Document Type

Article

Publication Date

2006

Center/Program

Center for Gender & Sexuality Law

Abstract

In this Essay I would like to share some reflections on the politics of same-sex marriage politics. In a very short period of time, this issue has moved to the center of the gay and lesbian rights movement as well as larger mainstream political and legal debates. Some have even argued that this issue affected, if not determined, the outcome of the 2004 presidential election. This, I believe, is rather an overstatement, but I must concede that the issue has gained traction in ways that most of us would not have predicted five years ago. The states of Vermont and Connecticut have enacted Civil Union laws for same-sex couples, the Commonwealth of Massachusetts now allows both same and different sex couples to marry, and, in the last year, trial courts have found unconstitutional the exclusion of same-sex couples from the institution of marriage in New York and California. Spain has now joined some of its fellow EU members in the Rhine Delta by allowing same-sex couples to marry, and the Constitutional Court of South Africa found that the South African Constitution requires that same-sex couples be permitted to marry on terms equal to those made available to different sex couples.' At the same time, Governor Schwarzenegger vetoed the same-sex marriage law in California, courts in Arizona and Indiana rejected constitutional challenges to their marriage laws, an intermediate appellate court in New York reversed a trial court finding that same-sex couples should be permitted to marry, and referenda barring same-sex marriage swept the country in 2004 and 2005 and will, no doubt, continue to do so in 2006. Forty-two states have enacted "little DOMAs,'2 limiting the institution of marriage to one man and one woman. This issue, like so many others in American politics at the present moment, is highly polarized-rarely garnering moderate positions.

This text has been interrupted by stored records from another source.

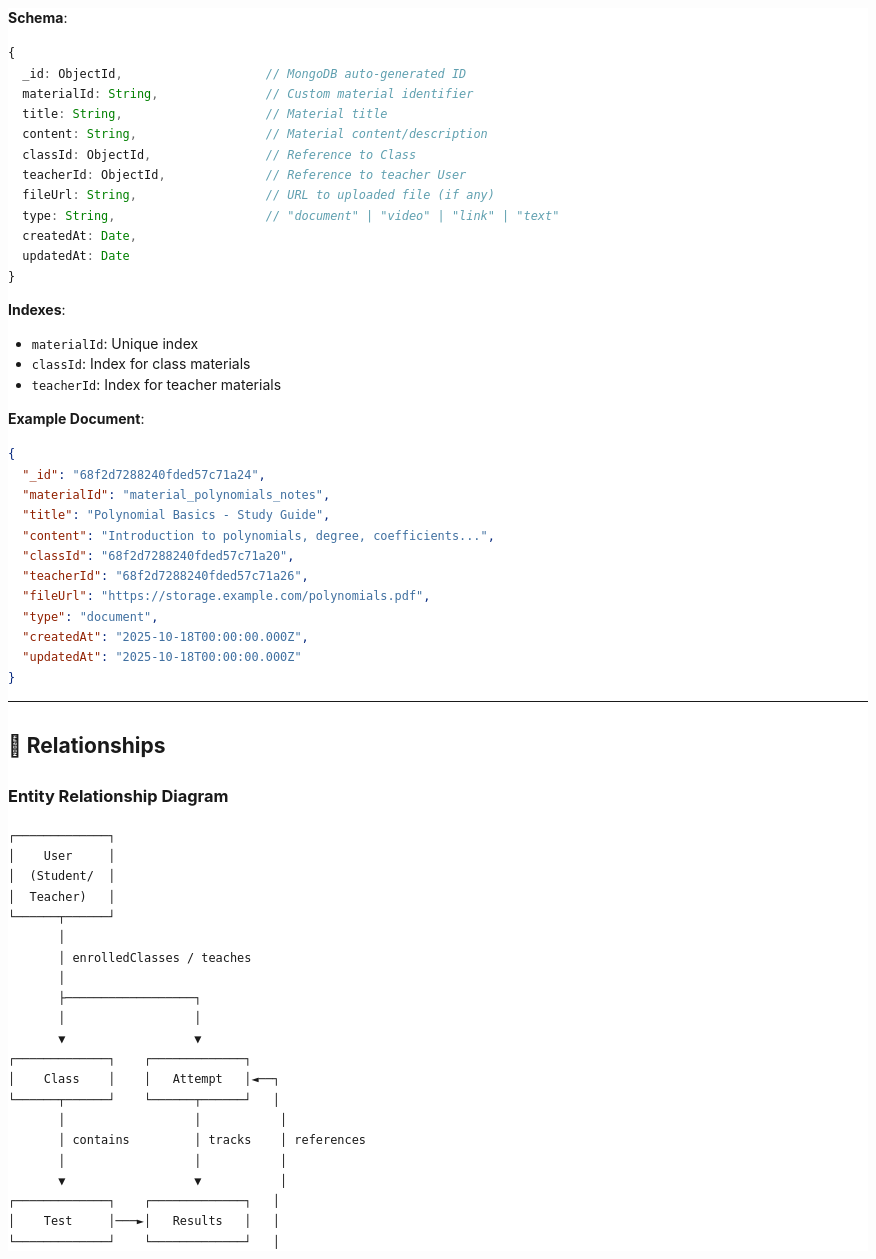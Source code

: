 **Schema**:
```typescript
{
  _id: ObjectId,                    // MongoDB auto-generated ID
  materialId: String,               // Custom material identifier
  title: String,                    // Material title
  content: String,                  // Material content/description
  classId: ObjectId,                // Reference to Class
  teacherId: ObjectId,              // Reference to teacher User
  fileUrl: String,                  // URL to uploaded file (if any)
  type: String,                     // "document" | "video" | "link" | "text"
  createdAt: Date,
  updatedAt: Date
}
```

**Indexes**:
- `materialId`: Unique index
- `classId`: Index for class materials
- `teacherId`: Index for teacher materials

**Example Document**:
```json
{
  "_id": "68f2d7288240fded57c71a24",
  "materialId": "material_polynomials_notes",
  "title": "Polynomial Basics - Study Guide",
  "content": "Introduction to polynomials, degree, coefficients...",
  "classId": "68f2d7288240fded57c71a20",
  "teacherId": "68f2d7288240fded57c71a26",
  "fileUrl": "https://storage.example.com/polynomials.pdf",
  "type": "document",
  "createdAt": "2025-10-18T00:00:00.000Z",
  "updatedAt": "2025-10-18T00:00:00.000Z"
}
```

---

## 🔗 Relationships

### **Entity Relationship Diagram**

```
┌─────────────┐
│    User     │
│  (Student/  │
│  Teacher)   │
└──────┬──────┘
       │
       │ enrolledClasses / teaches
       │
       ├──────────────────┐
       │                  │
       ▼                  ▼
┌─────────────┐    ┌─────────────┐
│    Class    │    │   Attempt   │◄──┐
└──────┬──────┘    └──────┬──────┘   │
       │                  │           │
       │ contains         │ tracks    │ references
       │                  │           │
       ▼                  ▼           │
┌─────────────┐    ┌─────────────┐   │
│    Test     │───►│   Results   │   │
└─────────────┘    └─────────────┘   │
```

I would like to reflect on this dynamic political, moral, and legal moment-which, I fear, may have shifted again by the time you finish reading this Essay-by offering some thoughts about how and why this particular issue has emerged as the highest of priorities in the gay community, and what might be the costs of such a strategic choice. Just two years ago, in sweeping language, the U.S. Supreme Court found laws that criminalized same-sex sex unconstitutional in Lawrence v. Texas. This decision has been widely referred to in the lesbian and gay legal community as "our Brown," referring to the landmark 1954 desegregation decision Brown v. Board of Education. By this, of course, it is meant that Lawrence would usher in a civil rights revolution for gay men and lesbians in a fashion equivalent to the civil rights movement inaugurated by Brown.